The Science Researchers Program will bring another 145 special students to work in the College's laboratories, 54 executives will attend one or the other of two two-week "refresher" programs in the liberal arts for bankers, and the Management Objectives program will have fifteen participants. The Experiment for International Living and the Piano Teachers Conference will have small groups on campus for a short time.
Summer Schedule of Plays and Concerts in Hopkins Center
July 1 Concert, Dartmouth Chamber Ensemble; world premiere of Walter Piston quartet.
July 4 Concert, Dartmouth Community Symphony Orchestra; world premiere of Walter Piston concerto.
July 8 Concert, Chamber Ensemble.
July 9 Play, Shakespeare's As You Like It.

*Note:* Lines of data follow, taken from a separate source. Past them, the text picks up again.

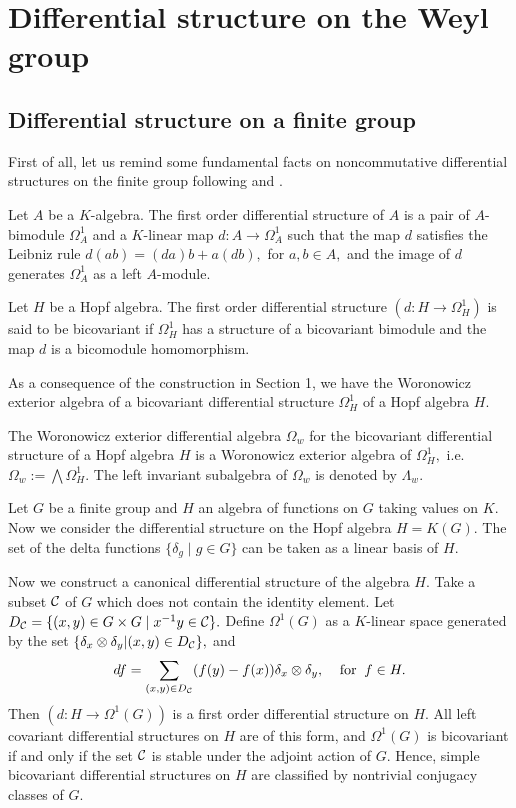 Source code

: \section{Differential structure on the Weyl group}
\subsection{Differential structure on a finite group}
First of all, let us remind some fundamental 
facts on noncommutative differential structures on the 
finite group following \cite{BMDS} and \cite{Maj}. 
\begin{dfn} Let $A$ be a $K$-algebra. The 
first order differential structure of $A$ is a pair of 
$A$-bimodule $\Omega_A^1$ and a $K$-linear map $d: A 
\rightarrow \Omega_A^1$ such that the map $d$ satisfies 
the Leibniz rule $d(ab)=(da)b+a(db),$ for $a,b\in A,$ 
and the image of $d$ generates $\Omega_A^1$ as a left 
$A$-module. 
\end{dfn}
\begin{dfn}
Let $H$ be a Hopf algebra. The first order differential 
structure $(d: H \rightarrow \Omega_H^1)$ is said to be 
bicovariant if $\Omega_H^1$ has a structure of a bicovariant 
bimodule and the map $d$ is a bicomodule homomorphism. 
\end{dfn}
As a consequence of the construction in Section 1, we 
have the Woronowicz exterior algebra of 
a bicovariant differential structure  $\Omega_H^1$
of a Hopf algebra $H.$ 
\begin{dfn}
The Woronowicz exterior differential algebra $\Omega_w$ for 
the bicovariant differential structure of a Hopf algebra 
$H$ is a Woronowicz exterior algebra of $\Omega_H^1,$ i.e. 
$\Omega_w := \bigwedge \Omega_H^1.$ The left invariant 
subalgebra of $\Omega_w$ is denoted by $\Lambda_w.$ 
\end{dfn}
Let $G$ be a finite group and $H$ an algebra of 
functions on $G$ taking values on $K.$ 
Now we consider the 
differential structure on the Hopf algebra 
$H=K(G).$ The set of 
the delta functions $\{ \delta_g \; | \; g\in G \}$ can be 
taken as a linear basis of $H.$ 

Now we construct a canonical differential structure of the 
algebra $H.$ Take a subset ${\cal C}$ of $G$ 
which does not contain the identity element. Let 
$D_{\cal C}= \{ (x,y)\in G \times G \; | \; x^{-1}y 
\in {\cal C} \} .$ Define $\Omega^1(G)$ as a $K$-linear space 
generated by the set $\{ \delta_x \otimes \delta_y |(x,y)\in 
D_{\cal C} \} ,$ and 
\[ df= \sum_{(x,y)\in D_{\cal C}}(f(y)-f(x))\delta_x 
\otimes \delta_y , \; \; \; \; \textrm{for} \; \; 
f\in H. \]
Then $(d: H \rightarrow \Omega^1(G))$ is a first order 
differential structure on $H.$ All left covariant 
differential structures on $H$ are of this form, and 
$\Omega^1(G)$ is bicovariant if and only if the set 
${\cal C}$ is stable under the adjoint action of $G.$ 
Hence, simple bicovariant differential structures on 
$H$ are classified by nontrivial conjugacy classes of $G.$ 

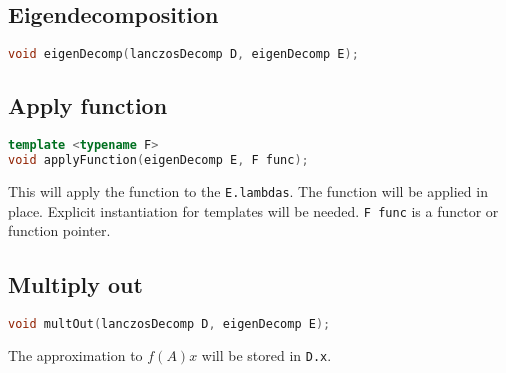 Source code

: \documentclass[a4paper, fleqn]{article}
\begin{document}
\subsection{Eigendecomposition}%
\label{sub:eig}

\begin{lstlisting}[language = C++]
void eigenDecomp(lanczosDecomp D, eigenDecomp E);
\end{lstlisting}

\subsection{Apply function}%
\label{sub:apply_function}
\begin{lstlisting}[language = C++]
template <typename F>
void applyFunction(eigenDecomp E, F func);
\end{lstlisting}
This will apply the function to the \texttt{E.lambdas}. The function will be applied in place. Explicit instantiation for templates will be needed. \texttt{F func} is a functor or function pointer.
\subsection{Multiply out}%
\label{sub:multiply_out}
\begin{lstlisting}[language = C++]
void multOut(lanczosDecomp D, eigenDecomp E);
\end{lstlisting}
The approximation to $f(A)x$ will be stored in  \texttt{D.x}. 
\end{document}
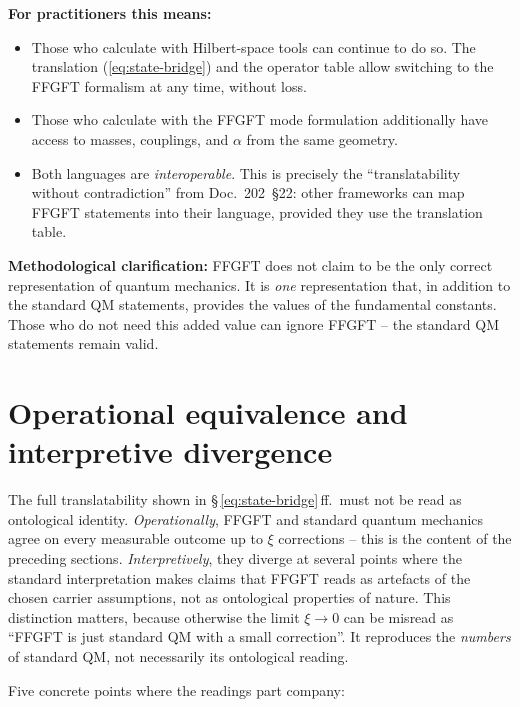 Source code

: \textbf{For practitioners this means:}
\begin{itemize}[leftmargin=2em,itemsep=2pt,topsep=2pt]
  \item Those who calculate with Hilbert-space tools can continue to
        do so. The translation (\ref{eq:state-bridge}) and the
        operator table allow switching to the FFGFT formalism at any
        time, without loss.
  \item Those who calculate with the FFGFT mode formulation
        additionally have access to masses, couplings, and $\alpha$
        from the same geometry.
  \item Both languages are \emph{interoperable}. This is precisely
        the \enquote{translatability without contradiction} from
        Doc.~202~§22: other frameworks can map FFGFT statements into
        their language, provided they use the translation table.
\end{itemize}

\textbf{Methodological clarification:} FFGFT does not claim to be
the only correct representation of quantum mechanics. It is
\emph{one} representation that, in addition to the standard QM
statements, provides the values of the fundamental constants. Those
who do not need this added value can ignore FFGFT -- the standard
QM statements remain valid.

\section{Operational equivalence and interpretive divergence}

The full translatability shown in §\,\ref{eq:state-bridge}\,ff.\ must
not be read as ontological identity. \emph{Operationally}, FFGFT and
standard quantum mechanics agree on every measurable outcome up to
$\xi$ corrections -- this is the content of the preceding sections.
\emph{Interpretively}, they diverge at several points where the
standard interpretation makes claims that FFGFT reads as artefacts of
the chosen carrier assumptions, not as ontological properties of
nature. This distinction matters, because otherwise the limit
$\xi \to 0$ can be misread as ``FFGFT is just standard QM with a small
correction''. It reproduces the \emph{numbers} of standard QM, not
necessarily its ontological reading.

Five concrete points where the readings part company:

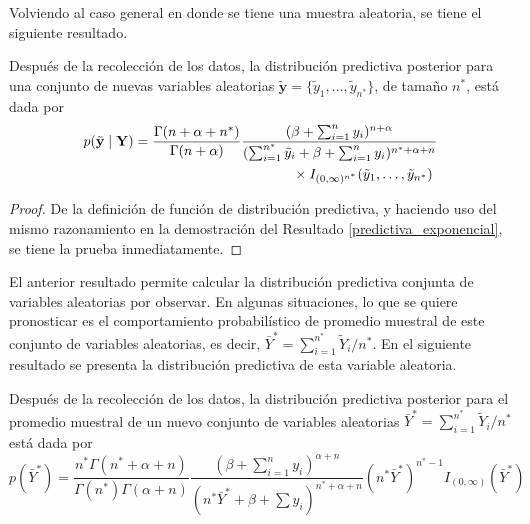 \documentclass[10pt,openright]{book}\usepackage[]{graphicx}\usepackage[]{color}
\begin{document}
    Volviendo al caso general en donde se tiene una muestra aleatoria, se tiene el siguiente resultado.
    
    \begin{Res}
    Despu\'es de la recolecci\'on de los datos, la distribuci\'on predictiva posterior para una conjunto de nuevas variables aleatorias $\tilde{\mathbf{y}}=\{\tilde{y}_1,\ldots,\tilde{y}_{n^*}\}$, de tama\~no $n^*$, est\'a dada por
    \begin{align}
    p(\tilde{\mathbf{y}} \mid \mathbf{Y})&=
    \frac{\Gamma(n+\alpha+n^{*})}{\Gamma(n+\alpha)}
    \frac{(\beta+\sum_{i=1}^ny_i)^{n+\alpha}}{(\sum_{i=1}^{n^*}\tilde{y}_i+\beta+\sum_{i=1}^ny_i)^{n^*+\alpha+n}}\notag\\
    &\hspace{4cm}\times
    I_{(0,\infty)^{n^*}}(\tilde{y}_1,\ldots,\tilde{y}_{n^*})
    \end{align}
    \end{Res}
    
    \begin{proof}
    De la definici\'on de funci\'on de distribuci\'on predictiva, y haciendo uso del mismo razonamiento en la demostraci\'on del Resultado \ref{predictiva_exponencial}, se tiene la prueba inmediatamente.
    \end{proof}
    
    El anterior resultado permite calcular la distribuci\'on predictiva conjunta de variables aleatorias por observar. En algunas situaciones, lo que se quiere pronosticar es el comportamiento probabil\'istico de promedio muestral de este conjunto de variables aleatorias, es decir, $\bar{Y}^*=\sum_{i=1}^{n^*}\tilde{Y}_i/n^{*}$. En el siguiente resultado se presenta la distribuci\'on predictiva de esta variable aleatoria.
    
    \begin{Res}\label{Res2.5.4}
    Despu\'es de la recolecci\'on de los datos, la distribuci\'on predictiva posterior para el promedio muestral de un nuevo conjunto de variables aleatorias $\bar{Y}^*=\sum_{i=1}^{n^*}\tilde{Y}_i/n^{*}$ est\'a dada por
    \begin{equation*}
    p(\bar{Y}^*)=\frac{n^*\Gamma(n^*+\alpha+n)}{\Gamma(n^*)\Gamma(\alpha+n)}\frac{(\beta+\sum_{i=1}^ny_i)^{\alpha+n}}{(n^*\bar{Y}^*+\beta+\sum y_i)^{n^*+\alpha+n}}(n^*\bar{Y}^*)^{n^*-1}I_{(0,\infty)}(\bar{Y}^*)
    \end{equation*}
    \end{Res}
    
\end{document}
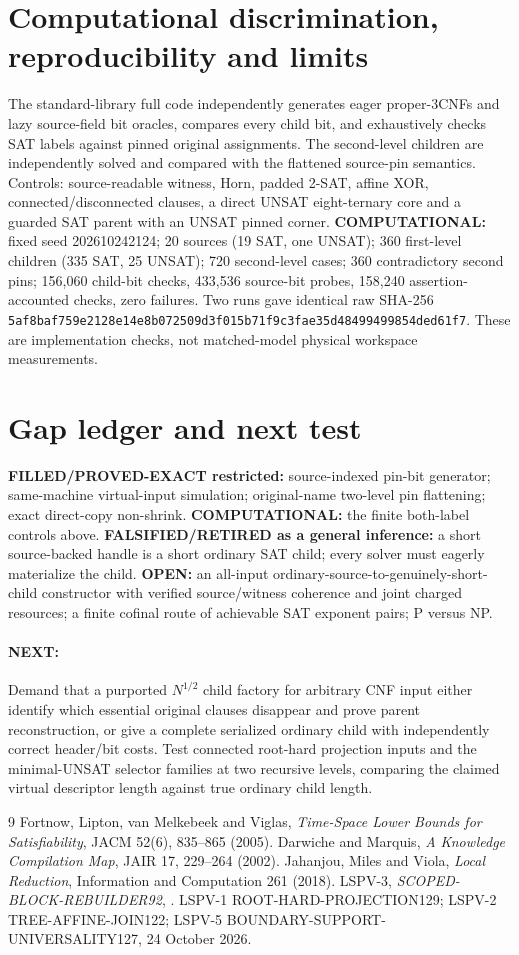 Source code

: \documentclass[11pt]{article}
\begin{document}
\section{Computational discrimination, reproducibility and limits}
The standard-library full code independently generates eager proper-3CNFs and lazy source-field bit oracles, compares every child bit, and exhaustively checks SAT labels against pinned original assignments. The second-level children are independently solved and compared with the flattened source-pin semantics. Controls: source-readable witness, Horn, padded 2-SAT, affine XOR, connected/disconnected clauses, a direct UNSAT eight-ternary core and a guarded SAT parent with an UNSAT pinned corner.
\textbf{COMPUTATIONAL:} fixed seed 202610242124; 20 sources (19 SAT, one UNSAT); 360 first-level children (335 SAT, 25 UNSAT); 720 second-level cases; 360 contradictory second pins; 156,060 child-bit checks, 433,536 source-bit probes, 158,240 assertion-accounted checks, zero failures. Two runs gave identical raw SHA-256 \texttt{5af8baf759e2128e14e8b072509d3f015b71f9c3fae35d48499499854ded61f7}. These are implementation checks, not matched-model physical workspace measurements.
\section{Gap ledger and next test}
\textbf{FILLED/PROVED-EXACT restricted:} source-indexed pin-bit generator; same-machine virtual-input simulation; original-name two-level pin flattening; exact direct-copy non-shrink. \textbf{COMPUTATIONAL:} the finite both-label controls above. \textbf{FALSIFIED/RETIRED as a general inference:} a short source-backed handle is a short ordinary SAT child; every solver must eagerly materialize the child. \textbf{OPEN:} an all-input ordinary-source-to-genuinely-short-child constructor with verified source/witness coherence and joint charged resources; a finite cofinal route of achievable SAT exponent pairs; P versus NP.
\paragraph{NEXT:}
Demand that a purported $N^{1/2}$ child factory for arbitrary CNF input either identify which essential original clauses disappear and prove parent reconstruction, or give a complete serialized ordinary child with independently correct header/bit costs. Test connected root-hard projection inputs and the minimal-UNSAT selector families at two recursive levels, comparing the claimed virtual descriptor length against true ordinary child length.
\begin{thebibliography}{9}
 Fortnow, Lipton, van Melkebeek and Viglas, \emph{Time-Space Lower Bounds for Satisfiability}, JACM 52(6), 835--865 (2005).
 Darwiche and Marquis, \emph{A Knowledge Compilation Map}, JAIR 17, 229--264 (2002).
 Jahanjou, Miles and Viola, \emph{Local Reduction}, Information and Computation 261 (2018).
 LSPV-3, \emph{SCOPED-BLOCK-REBUILDER92}, .
 LSPV-1 ROOT-HARD-PROJECTION129; LSPV-2 TREE-AFFINE-JOIN122; LSPV-5 BOUNDARY-SUPPORT-UNIVERSALITY127, 24 October 2026.
\end{thebibliography}
\end{document}
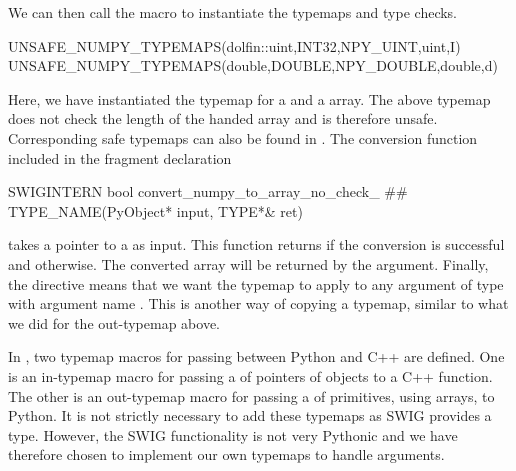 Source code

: We can then call the macro to instantiate the typemaps and type checks.
\begin{swigcode}
UNSAFE_NUMPY_TYPEMAPS(dolfin::uint,INT32,NPY_UINT,uint,I)
UNSAFE_NUMPY_TYPEMAPS(double,DOUBLE,NPY_DOUBLE,double,d)
\end{swigcode}
Here, we have instantiated the typemap for a  and a
 array. The above typemap does not check the length of the
handed \numpy array and is therefore unsafe. Corresponding safe
typemaps can also be found in . The conversion
function included in the fragment declaration
\begin{swigcode}
SWIGINTERN bool convert_numpy_to_array_no_check_ ## TYPE_NAME(PyObject* input, TYPE*& ret)
\end{swigcode}
takes a pointer to a  as input. This function returns
 if the conversion is successful and  otherwise. The
converted array will be returned by the  argument.
Finally, the  directive means that
we want the typemap to apply to any argument of type  with
argument name . This is another way of copying a typemap,
similar to what we did for the  out-typemap above.

In , two typemap macros for passing
 between Python and C++ are defined. One is
an in-typemap macro for passing a  of pointers of \dolfin
objects to a C++ function. The other is an out-typemap macro for passing
a  of primitives, using \numpy arrays, to Python. It
is not strictly necessary to add these typemaps as SWIG provides a
 type. However, the SWIG  functionality
is not very Pythonic and we have therefore chosen to implement our own
typemaps to handle  arguments.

July 10 Play, As You Like It.
July 11 Play, As You Like It.
July 12 Concert, Symphony Orchestra.
July 15 Play, Ionesco's Rhinoceros. Concert, Chamber Ensemble.
July 16 Play, Rhinoceros.
July 17 Play, As You Like It.
July 18 Play, Rhinoceros.
July 19 Concert, Symphony Orchestra.
July 22 Play, As You Like It. Concert, Chamber Ensemble.
July 23 Play, Rhinoceros.
July 24 Play, Rhinoceros.
July 25 Play, As You Like It.
July 26 Concert, Symphony Orchestra.
July 29 Play, Rhinoceros. Concert, Chamber Ensemble.
July 30 Play, As You Like It.
July 31 Play, As You Like It.
Aug. 1 Play, Rhinoceros.
Aug. 2 Concert, Symphony Orchestra; world premiere of Vincent Persichetti piano concerto.
Aug. 4 Play, Farquhar's The Beaux' Stratagem.
Aug. 5 Play, Beaux' Stratagem. Concert, Chamber Ensemble.
Aug. 6 Play, As You Like It.
Aug. 7 Play, Rhinoceros.
Aug. 8 Play, As You Like It, matinee. Play, Beaux' Stratagem.
Aug. 9 Play, Beaux' Stratagem, matinee. Concert, Symphony Orchestra.
Aug. 11 Play, As You Like It.
Aug. 12 Play, Beaux' Stratagem. Concert, Chamber Ensemble.
Aug. 13 Play, Rhinoceros.
Aug. 14 Play, Beaux' Stratagem.
Aug. 15 Play, Beaux' Stratagem, matinee. Play, Rhinoceros.
Aug. 16 Concert, Symphony Orchestra. Play, Rhinoceros, matinee.
Aug. 18 Play, Beaux' Stratagem.
Aug. 19 Play, As You Like It. Concert, Chamber Ensemble.
Aug. 20 Play, Beaux' Stratagem.
Aug. 21 Play, Rhinoceros.
Aug. 22 Play, As You Like It, matinee. Play, Beaux' Stratagem. Concert, Symphony Orchestra with the Dartmouth Summer Chorus.
Plays: Evenings 8:30, matinees 2:30; Concerts: 8:30 p.m.